Sailing Ship Sampler

When I first found this pattern of a large sailing ship, I wanted to appliqué the sails on.  That turned out to be a bit more difficult than I thought it would be; not because appliqué is too hard, but because non-blank pretty patterned fabric is hard to get for a girl who lives downtown, far away from the fabric stores of suburbia.  I could go raid my mother’s quilt fabric cupboard, but that is a bit rude.

So instead, I decided to treat it like a filling stitch sampler, using a different stitch per sail.  I poured over my slightly battered copy of The Anchor Book of Crewelwork Embroidery Stitches (Eve Harlow, 9780715306321), looking for both my favourites and a few weird stitches I had never tried before.  Here are the fun ones I used on the sails.

This is triangle buttonhole filling, which is done in the exact same way as a regular buttonhole stitch, but each set of four stitches starts at the same spot at the top of the triangle.  In order to keep it straight, I traced out horizontal lines with a ruler as I traced my design.

Square buttonhole is an adorable variant to a buttonhole stitch, which gives you an adorable grid.  The key to this one is to leave a gap between each set of four stitches that is the same width as those four stitches.  Then, when you do the second row, the top of the buttonhole stitch overlaps the gap that you left above.

Faggot stitch is meant to look like a bundle of wheat or sticks, held together in the middle by a rope.  Usually done in one colour, I decided to do the loops around the middle in a darker shade of blue just to add interest.  That meant doing all my vertical, parallel stitches first, changing threads and going under the threads, around once, and back down underneath the bundle that created.  Any more than one twist around was too thick for such small stitches.

Couched trellis is super simple but also looks super elegant.  Again, I traced out my grid as I was tracing my pattern so that my lines ended up more or less straight.  You need to do your large grid first, then you go back and tack down the intersections, couching them.  I did a tiny cross stitch over each intersection, first going vertically and then horizontally on all of them to keep the look super tidy and consistent.
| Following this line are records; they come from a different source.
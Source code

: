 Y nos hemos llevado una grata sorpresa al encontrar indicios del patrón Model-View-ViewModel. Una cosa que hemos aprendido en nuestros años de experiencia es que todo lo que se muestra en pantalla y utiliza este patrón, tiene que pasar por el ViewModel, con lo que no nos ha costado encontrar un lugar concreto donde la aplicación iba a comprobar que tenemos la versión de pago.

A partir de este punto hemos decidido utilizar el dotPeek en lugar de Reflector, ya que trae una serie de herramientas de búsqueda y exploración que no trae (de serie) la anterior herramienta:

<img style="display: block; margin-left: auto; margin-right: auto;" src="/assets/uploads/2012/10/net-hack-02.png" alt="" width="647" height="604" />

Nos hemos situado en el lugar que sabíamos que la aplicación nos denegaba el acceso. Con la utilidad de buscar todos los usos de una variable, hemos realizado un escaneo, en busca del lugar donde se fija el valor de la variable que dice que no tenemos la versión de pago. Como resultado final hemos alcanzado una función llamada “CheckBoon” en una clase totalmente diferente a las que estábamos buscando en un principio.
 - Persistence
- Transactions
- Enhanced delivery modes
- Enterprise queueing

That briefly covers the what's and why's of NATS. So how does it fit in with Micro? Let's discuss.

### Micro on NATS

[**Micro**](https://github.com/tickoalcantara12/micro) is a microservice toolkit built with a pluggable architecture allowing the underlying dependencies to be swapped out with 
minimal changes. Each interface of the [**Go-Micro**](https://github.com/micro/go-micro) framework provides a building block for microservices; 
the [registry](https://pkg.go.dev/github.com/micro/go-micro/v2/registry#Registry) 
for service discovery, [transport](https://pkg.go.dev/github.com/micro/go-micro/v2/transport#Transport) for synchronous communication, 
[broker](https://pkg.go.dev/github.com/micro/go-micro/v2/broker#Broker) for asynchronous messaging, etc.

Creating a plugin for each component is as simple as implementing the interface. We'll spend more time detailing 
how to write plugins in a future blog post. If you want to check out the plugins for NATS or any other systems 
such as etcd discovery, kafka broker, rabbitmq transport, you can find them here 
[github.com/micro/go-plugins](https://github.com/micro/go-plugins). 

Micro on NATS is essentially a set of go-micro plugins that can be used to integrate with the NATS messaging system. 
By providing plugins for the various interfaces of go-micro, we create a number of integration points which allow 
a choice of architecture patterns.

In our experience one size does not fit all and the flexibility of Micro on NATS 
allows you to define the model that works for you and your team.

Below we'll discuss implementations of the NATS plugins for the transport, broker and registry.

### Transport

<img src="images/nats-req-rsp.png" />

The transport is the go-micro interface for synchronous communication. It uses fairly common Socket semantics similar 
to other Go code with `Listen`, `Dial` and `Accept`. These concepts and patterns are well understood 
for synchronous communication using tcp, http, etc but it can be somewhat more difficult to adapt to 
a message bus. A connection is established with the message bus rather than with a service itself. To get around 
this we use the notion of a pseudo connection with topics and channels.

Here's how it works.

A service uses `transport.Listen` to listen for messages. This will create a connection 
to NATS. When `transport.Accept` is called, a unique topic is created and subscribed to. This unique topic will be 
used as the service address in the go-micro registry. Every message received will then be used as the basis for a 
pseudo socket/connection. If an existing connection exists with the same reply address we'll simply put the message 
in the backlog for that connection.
The overlapping, non couched trellis must have a name, but I do not know it.  I basically did a first trellis pass, then went over the area again with a different colour, just next to the original trellis.  This effectively tacked the previous trellis down, although it is not as steady as the couched trellis is.

I first blogged about coral stitch back in September, although then it had beads.  I simply tried to follow the curve of the sail as I stitched.  I think this is my least favourite sail.

Thorn stitch is fabulous and airy, and I wish I had more reason to use it.  I love how organically the x stitches climb the long vertical one, and how easy is it for it to look amazing.  Or at least, how hard it is to screw up.

I wanted the last two sails to be a bit more full than others, since some like the faggot and thorn stitch ones were so airy.  This chain stitch sail has an excellent texture and looks much fuller than some of the others, which I love.

This final sail is filled with an open fishbone stitch.  I was thinking of doing it in herringbone stitch, but I couldn’t figure out how to get it working with the odd shape of the sail.  I knew I wanted threads that crossed, to mirror the thorn stitch a bit, and open fishbone fit the bill perfectly.

After doing all the sails, I simply took a dark navy thread and backstitched the rest of the boat.  For the waves, I used DMC Color Infusion Memory Thread, which I had never used before.  It is a thread wrapped coppery wire that has quite a bit of flexibility.  I played a bit with it and managed to get a super tight corckscrew.  I used an awl to make a largish hole in the fabric (without tearing it) to tuck the wire in at one end of my waves, then couched along the lines with a colour one shade lighter.  The wire allowed me to tweak my waves a bit after couching, which was interesting.  It also let me really decide what direction I wanted the wire to go before couching it.  I would twist it into shape and it would stay.  All in all, I can’t wait to find another project I can use this thread on.